**Listed entries**

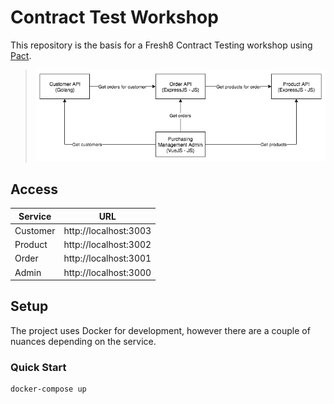 # Contract Test Workshop

This repository is the basis for a Fresh8 Contract Testing workshop using [Pact](https://docs.pact.io/).

> ![Layout](assets/ContractTestLayout.png)

## Access

| Service  | URL                   |
| -------- | --------------------- |
| Customer | http://localhost:3003 |
| Product  | http://localhost:3002 |
| Order    | http://localhost:3001 |
| Admin    | http://localhost:3000 |

## Setup

The project uses Docker for development, however there are a couple of nuances depending on the service.

### Quick Start

```sh
docker-compose up
```

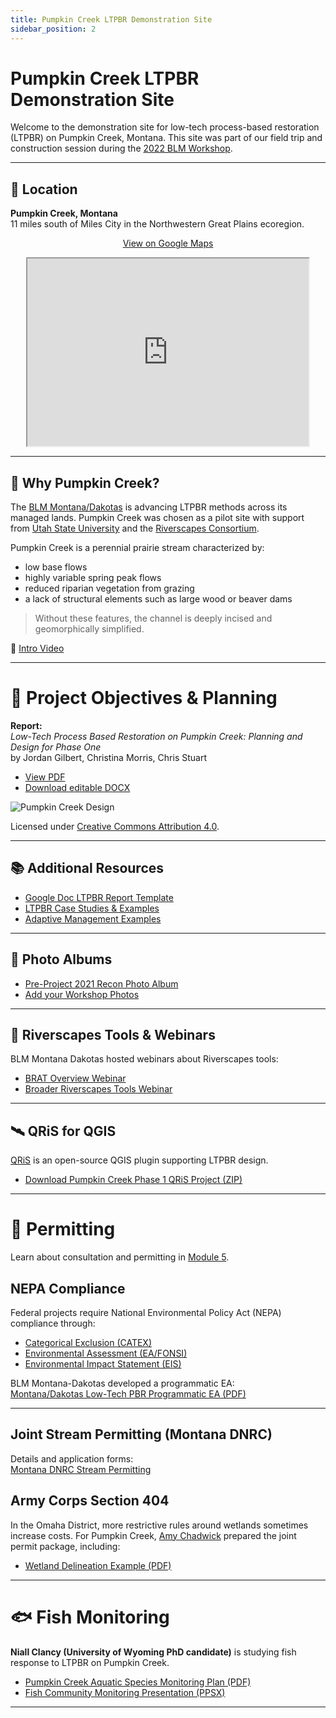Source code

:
 ```yaml
---
title: Pumpkin Creek LTPBR Demonstration Site
sidebar_position: 2
---
```


# Pumpkin Creek LTPBR Demonstration Site

Welcome to the demonstration site for low-tech process-based restoration (LTPBR) on Pumpkin Creek, Montana. This site was part of our field trip and construction session during the [2022 BLM Workshop](/workshops/2022/BLM/#agenda).

---

## 📍 Location

**Pumpkin Creek, Montana**  
11 miles south of Miles City in the Northwestern Great Plains ecoregion.

<div align="center">

[View on Google Maps](https://goo.gl/maps/7aXYTLahxBGSbTFn9)

<iframe src="https://www.google.com/maps/embed?pb=!1m26!1m12!1m3!1d148251.83648686708!2d-105.7937925080797!3d46.33200772602325!2m3!1f0!2f0!3f0!3m2!1i1024!2i768!4f13.1!4m11!3e0!4m5!1s0x533a74406ac7caa9%3A0x4a90b94e8bbe51dc!2sBureau%20of%20Land%20Management%20Miles%20City%20Field%20Office%2C%20111%20Garryowen%20Rd%2C%20Miles%20City%2C%20MT%2059301!3m2!1d46.3979812!2d-105.86413859999999!4m3!3m2!1d46.2132751!2d-105.67494959999999!5e1!3m2!1sen!2sus!4v1659479357933!5m2!1sen!2sus" width="450" height="300"  allowfullscreen="" loading="lazy"></iframe>

</div>

---

## 🌿 Why Pumpkin Creek?

The [BLM Montana/Dakotas](https://www.blm.gov/montana-dakotas) is advancing LTPBR methods across its managed lands. Pumpkin Creek was chosen as a pilot site with support from [Utah State University](http://restoration.usu.edu) and the [Riverscapes Consortium](http://riverscapes.xyz).

Pumpkin Creek is a perennial prairie stream characterized by:

- low base flows  
- highly variable spring peak flows  
- reduced riparian vegetation from grazing  
- a lack of structural elements such as large wood or beaver dams  

> Without these features, the channel is deeply incised and geomorphically simplified.

🎥 [Intro Video](https://www.youtube.com/watch?v=lq3X_rOOpYQ)

---

# 📝 Project Objectives & Planning

**Report:**  
*Low-Tech Process Based Restoration on Pumpkin Creek: Planning and Design for Phase One*  
by Jordan Gilbert, Christina Morris, Chris Stuart

- [View PDF](https://s3.us-west-2.amazonaws.com/etalweb.joewheaton.org/RestorationConsortium/Workshops/2022/BLM/Pumpkin_Creek_restoration_design.pdf)  
- [Download editable DOCX](https://s3.us-west-2.amazonaws.com/etalweb.joewheaton.org/RestorationConsortium/Workshops/2022/BLM/Pumpkin_Creek_restoration_design.docx)

![Pumpkin Creek Design](/img/workshops/2022/PumpkinDesign.png)

Licensed under [Creative Commons Attribution 4.0](https://creativecommons.org/).

---

## 📚 Additional Resources

- [Google Doc LTPBR Report Template](http://capstone.restoration.usu.edu/Course_Topics/WATS_5350/Low-Tech/Projects/birch/birchplanning.html#report-template)  
- [LTPBR Case Studies & Examples](/resources/casestudies)  
- [Adaptive Management Examples](/resources/Topics/06_AdaptiveMgt/adaptivemgt)

---

## 📸 Photo Albums

- [Pre-Project 2021 Recon Photo Album](https://photos.app.goo.gl/yyXSWavRwqdz4Ehq7)  
- [Add your Workshop Photos](https://photos.app.goo.gl/j3cjae4Qwk8jR6jh7)

---

## 🧰 Riverscapes Tools & Webinars

BLM Montana Dakotas hosted webinars about Riverscapes tools:

- [BRAT Overview Webinar](https://riverscapes.xyz/About/Community/Events/2021/2021_BRAT_BLM.html)  
- [Broader Riverscapes Tools Webinar](https://riverscapes.xyz/About/Community/Events/2021/2021_Riverscapes_BLM.html)

---

## 🛰️ QRiS for QGIS

[QRiS](https://riverscapes.github.io/QRiS/) is an open-source QGIS plugin supporting LTPBR design.  

- [Download Pumpkin Creek Phase 1 QRiS Project (ZIP)](https://s3.us-west-2.amazonaws.com/etalweb.joewheaton.org/RestorationConsortium/Workshops/2022/BLM/Pumpkin_Creek_Design.zip)

---

# 📝 Permitting

Learn about consultation and permitting in [Module 5](/workshops/2020/SGI/Modules/module5#c-consultation--permitting).

## NEPA Compliance

Federal projects require National Environmental Policy Act (NEPA) compliance through:

- [Categorical Exclusion (CATEX)](https://www.epa.gov/nepa/national-environmental-policy-act-review-process#CATEX)  
- [Environmental Assessment (EA/FONSI)](https://www.epa.gov/nepa/national-environmental-policy-act-review-process#ea)  
- [Environmental Impact Statement (EIS)](https://www.epa.gov/nepa/national-environmental-policy-act-review-process#EIS)

BLM Montana-Dakotas developed a programmatic EA:  
[Montana/Dakotas Low-Tech PBR Programmatic EA (PDF)](https://s3.us-west-2.amazonaws.com/etalweb.joewheaton.org/RestorationConsortium/Workshops/2022/BLM/Draft+Proposed+Action+Riverscape+Restoration+July+2020.pdf)

---

## Joint Stream Permitting (Montana DNRC)

Details and application forms:  
[Montana DNRC Stream Permitting](http://dnrc.mt.gov/divisions/cardd/conservation-districts/the-310-law)

## Army Corps Section 404

In the Omaha District, more restrictive rules around wetlands sometimes increase costs. For Pumpkin Creek, [Amy Chadwick](https://www.greatwesteng.com/team-member/amy-chadwick/) prepared the joint permit package, including:

- [Wetland Delineation Example (PDF)](https://s3.us-west-2.amazonaws.com/etalweb.joewheaton.org/RestorationConsortium/Workshops/2022/BLM/AR+Delineation_PumpkinCk_5_12_22_Draft.pdf)

---

# 🐟 Fish Monitoring

**Niall Clancy (University of Wyoming PhD candidate)** is studying fish response to LTPBR on Pumpkin Creek.

- [Pumpkin Creek Aquatic Species Monitoring Plan (PDF)](https://s3.us-west-2.amazonaws.com/etalweb.joewheaton.org/RestorationConsortium/Workshops/2022/BLM/PumpkinCr_Plan_NCfish.pdf)  
- [Fish Community Monitoring Presentation (PPSX)](https://s3.us-west-2.amazonaws.com/etalweb.joewheaton.org/RestorationConsortium/Workshops/2022/BLM/Clancy_PumpkinCreek_081022.ppsx)

---

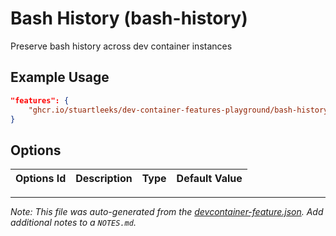 
# Bash History (bash-history)

Preserve bash history across dev container instances

## Example Usage

```json
"features": {
    "ghcr.io/stuartleeks/dev-container-features-playground/bash-history:0": {}
}
```

## Options

| Options Id | Description | Type | Default Value |
|-----|-----|-----|-----|




---

_Note: This file was auto-generated from the [devcontainer-feature.json](https://github.com/stuartleeks/dev-container-features-playground/blob/main/src/bash-history/devcontainer-feature.json).  Add additional notes to a `NOTES.md`._
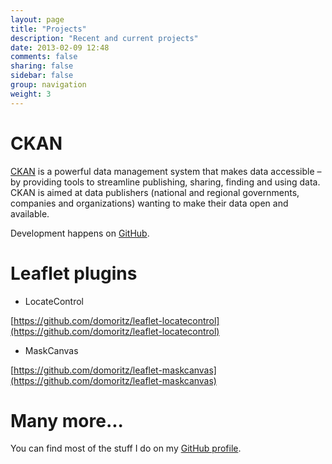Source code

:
 ```yaml
---
layout: page
title: "Projects"
description: "Recent and current projects"
date: 2013-02-09 12:48
comments: false
sharing: false
sidebar: false
group: navigation
weight: 3
---
```


# CKAN

[CKAN](http://www.ckan.org) is a powerful data management system that makes data accessible – by providing tools to streamline publishing, sharing, finding and using data. CKAN is aimed at data publishers (national and regional governments, companies and organizations) wanting to make their data open and available.

Development happens on [GitHub](https://github.com/okfn/ckan).

# Leaflet plugins

* LocateControl

[https://github.com/domoritz/leaflet-locatecontrol](https://github.com/domoritz/leaflet-locatecontrol)

* MaskCanvas

[https://github.com/domoritz/leaflet-maskcanvas](https://github.com/domoritz/leaflet-maskcanvas)

# Many more...

You can find most of the stuff I do on my [GitHub profile](https://github.com/domoritz).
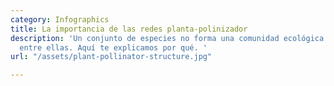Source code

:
 ```yaml
---
category: Infographics
title: La importancia de las redes planta-polinizador
description: 'Un conjunto de especies no forma una comunidad ecológica sino interaccionan
  entre ellas. Aquí te explicamos por qué. '
url: "/assets/plant-pollinator-structure.jpg"

---
```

**Exercise details**
Retype the portion of the data above that starts on the line with "## 🛰️ QRiS for QGIS" and finishes on the line with "- [Categorical Exclusion", including both of those lines.

**Problem solution**
## 🛰️ QRiS for QGIS

[QRiS](https://riverscapes.github.io/QRiS/) is an open-source QGIS plugin supporting LTPBR design.  

- [Download Pumpkin Creek Phase 1 QRiS Project (ZIP)](https://s3.us-west-2.amazonaws.com/etalweb.joewheaton.org/RestorationConsortium/Workshops/2022/BLM/Pumpkin_Creek_Design.zip)

---

# 📝 Permitting

Learn about consultation and permitting in [Module 5](/workshops/2020/SGI/Modules/module5#c-consultation--permitting).

## NEPA Compliance

Federal projects require National Environmental Policy Act (NEPA) compliance through:

- [Categorical Exclusion (CATEX)](https://www.epa.gov/nepa/national-environmental-policy-act-review-process#CATEX)  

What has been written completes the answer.